Prefeitura de NY pede que moradores andem com seringas antioverdose para salvar usuários de heroína

Prefeitura de NY pede que moradores andem com seringas antioverdose para salvar usuários de heroína

Você salvaria um estranho prestes a morrer por overdose de drogas pesadas em uma esquina escura, de madrugada?

A prefeitura de Nova York aposta que sim.

A principal cidade dos Estados Unidos enfrenta uma epidemia inédita de heroína e drogas similares que já mata três pessoas por overdose todos os dias. A situação reflete uma crise que se alastra rapidamente pelo país mais rico do mundo: mais de 1 milhão de americanos já são dependentes desse tipo de droga, que foi a principal causa de morte de homens e mulheres com menos de 50 anos no ano passado.

Em uma tentativa ousada de reverter o aumento de 46% nas mortes por overdose registrado entre 2015 e 2016, o governo local decidiu convocar a população a agir, espalhando milhares de cartazes em inglês e espanhol por vagões de metro com o mote “Salve uma vida”.

Pôster da campanha com imagem de Evelyn, que salvou a vida de um vizinho porque carregava seringa de naloxona

Eles pedem que moradores tenham na bolsa doses de remédios que revertem os efeitos de uma overdose – e para isso contam histórias como a de Evelyn, que conversou com a BBC Brasil na semana passada.

“Eu tinha pegado um caminho diferente para voltar do trabalho para casa. Era tarde e encontrei um homem no chão. Ele estava azul e não respirava. Vi que éramos vizinhos”, conta a nova-iorquina de 58 anos. “Eu tinha o remédio na bolsa e apliquei nele. Não demorou dois minutos e ele já estava respirando de novo.”

“Me sinto satisfeita”, completa a mulher, com a voz embargada. “Se eu tivesse feito o caminho de sempre, hoje esse homem estaria morto.”

Evelyn conta nunca usou drogas. Mas, como milhares de pessoas em todo o mundo, não deixou de ter a vida afetada por elas.

“Eu ainda era uma criança, nos anos 1960, quando minha mãe recebeu um telefonema dizendo que o corpo do nosso primo havia sido encontrado em um prédio abandonado, três dias depois de morrer por overdose. Há três meses, outro primo foi encontrado morto em um motel”, conta Evelyn.

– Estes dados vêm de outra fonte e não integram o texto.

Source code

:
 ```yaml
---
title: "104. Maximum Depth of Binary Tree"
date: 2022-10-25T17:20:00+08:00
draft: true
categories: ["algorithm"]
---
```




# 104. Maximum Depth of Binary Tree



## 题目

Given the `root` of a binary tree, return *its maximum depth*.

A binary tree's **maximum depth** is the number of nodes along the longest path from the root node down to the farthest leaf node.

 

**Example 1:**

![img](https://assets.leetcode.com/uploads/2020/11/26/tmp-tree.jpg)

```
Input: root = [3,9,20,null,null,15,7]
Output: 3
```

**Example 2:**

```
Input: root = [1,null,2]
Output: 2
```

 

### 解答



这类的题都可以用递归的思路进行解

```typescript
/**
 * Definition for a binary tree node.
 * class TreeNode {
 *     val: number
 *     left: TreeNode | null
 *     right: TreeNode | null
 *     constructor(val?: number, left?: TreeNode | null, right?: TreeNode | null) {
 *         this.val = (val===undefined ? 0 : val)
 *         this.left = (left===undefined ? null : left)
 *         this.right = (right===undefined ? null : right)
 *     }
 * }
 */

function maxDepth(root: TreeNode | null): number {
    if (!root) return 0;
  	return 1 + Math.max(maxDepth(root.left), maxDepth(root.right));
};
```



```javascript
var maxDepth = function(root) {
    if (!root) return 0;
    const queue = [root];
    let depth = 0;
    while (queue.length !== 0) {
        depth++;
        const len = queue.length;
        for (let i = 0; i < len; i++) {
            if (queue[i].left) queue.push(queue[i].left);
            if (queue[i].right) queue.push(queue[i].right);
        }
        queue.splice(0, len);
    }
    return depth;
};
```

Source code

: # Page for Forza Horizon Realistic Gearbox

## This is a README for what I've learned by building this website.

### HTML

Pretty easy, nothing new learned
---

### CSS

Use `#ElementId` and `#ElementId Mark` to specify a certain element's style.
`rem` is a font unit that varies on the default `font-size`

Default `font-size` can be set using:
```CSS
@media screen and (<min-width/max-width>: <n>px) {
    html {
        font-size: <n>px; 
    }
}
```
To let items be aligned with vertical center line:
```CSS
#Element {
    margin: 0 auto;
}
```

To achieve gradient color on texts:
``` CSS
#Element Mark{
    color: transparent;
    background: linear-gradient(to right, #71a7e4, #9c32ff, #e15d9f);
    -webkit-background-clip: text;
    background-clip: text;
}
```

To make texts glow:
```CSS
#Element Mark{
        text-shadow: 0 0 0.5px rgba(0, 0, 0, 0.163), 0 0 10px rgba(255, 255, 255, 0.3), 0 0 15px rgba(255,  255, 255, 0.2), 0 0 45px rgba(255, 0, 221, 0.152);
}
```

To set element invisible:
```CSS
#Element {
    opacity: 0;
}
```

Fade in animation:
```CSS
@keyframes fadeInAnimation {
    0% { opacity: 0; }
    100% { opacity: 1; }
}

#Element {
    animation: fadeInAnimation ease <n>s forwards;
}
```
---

“Eu conheço esse sofrimento e, desde que o remédio está disponível, o carrego comigo.”

Uma morte a cada 7h

O remédio em questão é a naloxona – uma substancia de efeito rápido que anula os efeitos da overdose por drogas derivadas do ópio.

Graças a convênios da prefeitura, a medicação – em seringas ou aplicação nasal – passou a ser vendida em mais de 700 farmácias sem necessidade de receita médica, além de ser distribuída gratuitamente em pontos espalhados por toda a cidade.

O objetivo é que todo cidadão nova-iorquino esteja preparado para aplicar a medicação, caso encontre alguém em estágio de overdose em seu caminho.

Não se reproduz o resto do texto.